A highly potent and selective oxysterol EBI2 (GPR183) agonist (Kd) = 450pM in a saturation binding assay, and EC50 = 140 pM over EC50 = 2.1nM for its enantiomer, 7b,25-OHC, in a GTP-gamma S binding assay). Dose-dependently suppresses forskolin-induced cAMP accumulation in an EBI2-expressing SK-N-MC/CRE-b-galactosidase cell line (IC50 = 2nM), but not in control cells. Stimulates migration of LPS-activated spleen B-cells and anti-CD3/CD28-activated CD4+ T-cells in a dose-dependent manner.
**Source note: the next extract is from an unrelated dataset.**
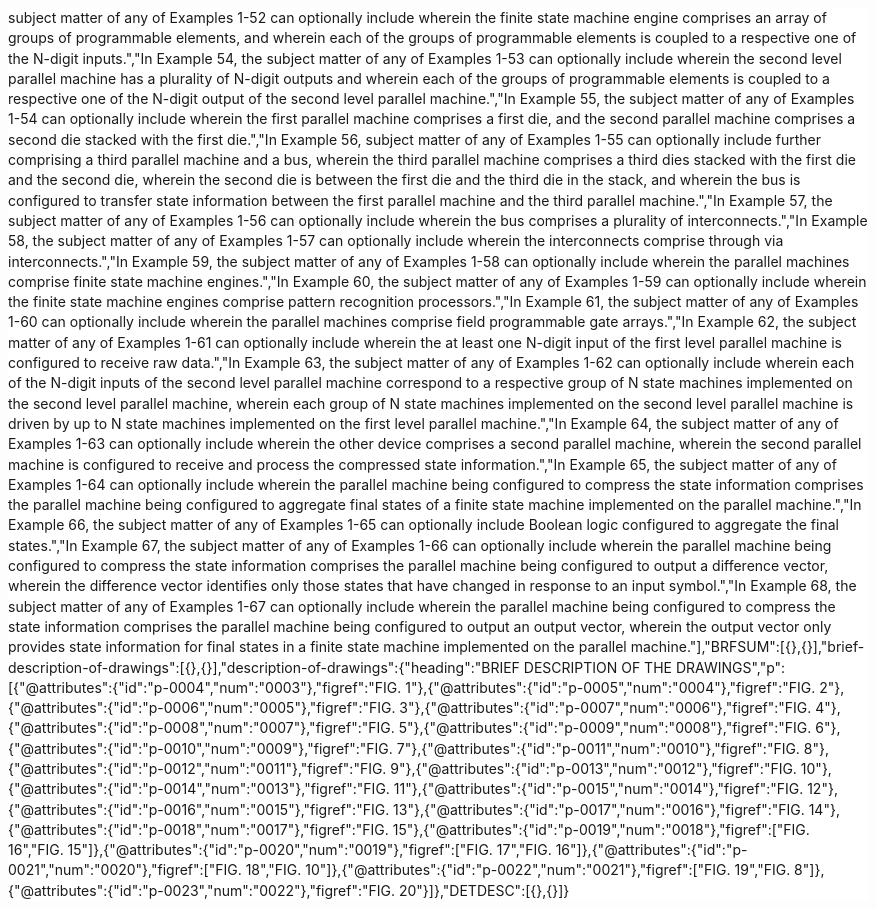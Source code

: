 subject matter of any of Examples 1-52 can optionally include wherein the finite state machine engine comprises an array of groups of programmable elements, and wherein each of the groups of programmable elements is coupled to a respective one of the N-digit inputs.","In Example 54, the subject matter of any of Examples 1-53 can optionally include wherein the second level parallel machine has a plurality of N-digit outputs and wherein each of the groups of programmable elements is coupled to a respective one of the N-digit output of the second level parallel machine.","In Example 55, the subject matter of any of Examples 1-54 can optionally include wherein the first parallel machine comprises a first die, and the second parallel machine comprises a second die stacked with the first die.","In Example 56, subject matter of any of Examples 1-55 can optionally include further comprising a third parallel machine and a bus, wherein the third parallel machine comprises a third dies stacked with the first die and the second die, wherein the second die is between the first die and the third die in the stack, and wherein the bus is configured to transfer state information between the first parallel machine and the third parallel machine.","In Example 57, the subject matter of any of Examples 1-56 can optionally include wherein the bus comprises a plurality of interconnects.","In Example 58, the subject matter of any of Examples 1-57 can optionally include wherein the interconnects comprise through via interconnects.","In Example 59, the subject matter of any of Examples 1-58 can optionally include wherein the parallel machines comprise finite state machine engines.","In Example 60, the subject matter of any of Examples 1-59 can optionally include wherein the finite state machine engines comprise pattern recognition processors.","In Example 61, the subject matter of any of Examples 1-60 can optionally include wherein the parallel machines comprise field programmable gate arrays.","In Example 62, the subject matter of any of Examples 1-61 can optionally include wherein the at least one N-digit input of the first level parallel machine is configured to receive raw data.","In Example 63, the subject matter of any of Examples 1-62 can optionally include wherein each of the N-digit inputs of the second level parallel machine correspond to a respective group of N state machines implemented on the second level parallel machine, wherein each group of N state machines implemented on the second level parallel machine is driven by up to N state machines implemented on the first level parallel machine.","In Example 64, the subject matter of any of Examples 1-63 can optionally include wherein the other device comprises a second parallel machine, wherein the second parallel machine is configured to receive and process the compressed state information.","In Example 65, the subject matter of any of Examples 1-64 can optionally include wherein the parallel machine being configured to compress the state information comprises the parallel machine being configured to aggregate final states of a finite state machine implemented on the parallel machine.","In Example 66, the subject matter of any of Examples 1-65 can optionally include Boolean logic configured to aggregate the final states.","In Example 67, the subject matter of any of Examples 1-66 can optionally include wherein the parallel machine being configured to compress the state information comprises the parallel machine being configured to output a difference vector, wherein the difference vector identifies only those states that have changed in response to an input symbol.","In Example 68, the subject matter of any of Examples 1-67 can optionally include wherein the parallel machine being configured to compress the state information comprises the parallel machine being configured to output an output vector, wherein the output vector only provides state information for final states in a finite state machine implemented on the parallel machine."],"BRFSUM":[{},{}],"brief-description-of-drawings":[{},{}],"description-of-drawings":{"heading":"BRIEF DESCRIPTION OF THE DRAWINGS","p":[{"@attributes":{"id":"p-0004","num":"0003"},"figref":"FIG. 1"},{"@attributes":{"id":"p-0005","num":"0004"},"figref":"FIG. 2"},{"@attributes":{"id":"p-0006","num":"0005"},"figref":"FIG. 3"},{"@attributes":{"id":"p-0007","num":"0006"},"figref":"FIG. 4"},{"@attributes":{"id":"p-0008","num":"0007"},"figref":"FIG. 5"},{"@attributes":{"id":"p-0009","num":"0008"},"figref":"FIG. 6"},{"@attributes":{"id":"p-0010","num":"0009"},"figref":"FIG. 7"},{"@attributes":{"id":"p-0011","num":"0010"},"figref":"FIG. 8"},{"@attributes":{"id":"p-0012","num":"0011"},"figref":"FIG. 9"},{"@attributes":{"id":"p-0013","num":"0012"},"figref":"FIG. 10"},{"@attributes":{"id":"p-0014","num":"0013"},"figref":"FIG. 11"},{"@attributes":{"id":"p-0015","num":"0014"},"figref":"FIG. 12"},{"@attributes":{"id":"p-0016","num":"0015"},"figref":"FIG. 13"},{"@attributes":{"id":"p-0017","num":"0016"},"figref":"FIG. 14"},{"@attributes":{"id":"p-0018","num":"0017"},"figref":"FIG. 15"},{"@attributes":{"id":"p-0019","num":"0018"},"figref":["FIG. 16","FIG. 15"]},{"@attributes":{"id":"p-0020","num":"0019"},"figref":["FIG. 17","FIG. 16"]},{"@attributes":{"id":"p-0021","num":"0020"},"figref":["FIG. 18","FIG. 10"]},{"@attributes":{"id":"p-0022","num":"0021"},"figref":["FIG. 19","FIG. 8"]},{"@attributes":{"id":"p-0023","num":"0022"},"figref":"FIG. 20"}]},"DETDESC":[{},{}]}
In addition, pharmacological inhibition of its biosynthesis in vivo by Clotrimazole, a CYP7B1inhibitor, promotes the migration of adoptively transferred pre-activated B cells to the T/B boundary, mimicking the phenotype of pre-activated B cells in EBI2-deficient mice.
Formula:C₂₀H₁₈NO₄+Cl-
Molecular Weight:371.8
Solubility:DMSO (10mg/ml) or H2O (1mg/ml)
Storage and Stability:May be stored at 4°C. For long-term storage, aliquot and store at 4°C. Do not freeze. For maximum recovery of product, centrifuge the original vial prior to removing the cap. Further dilutions can be made in assay buffer.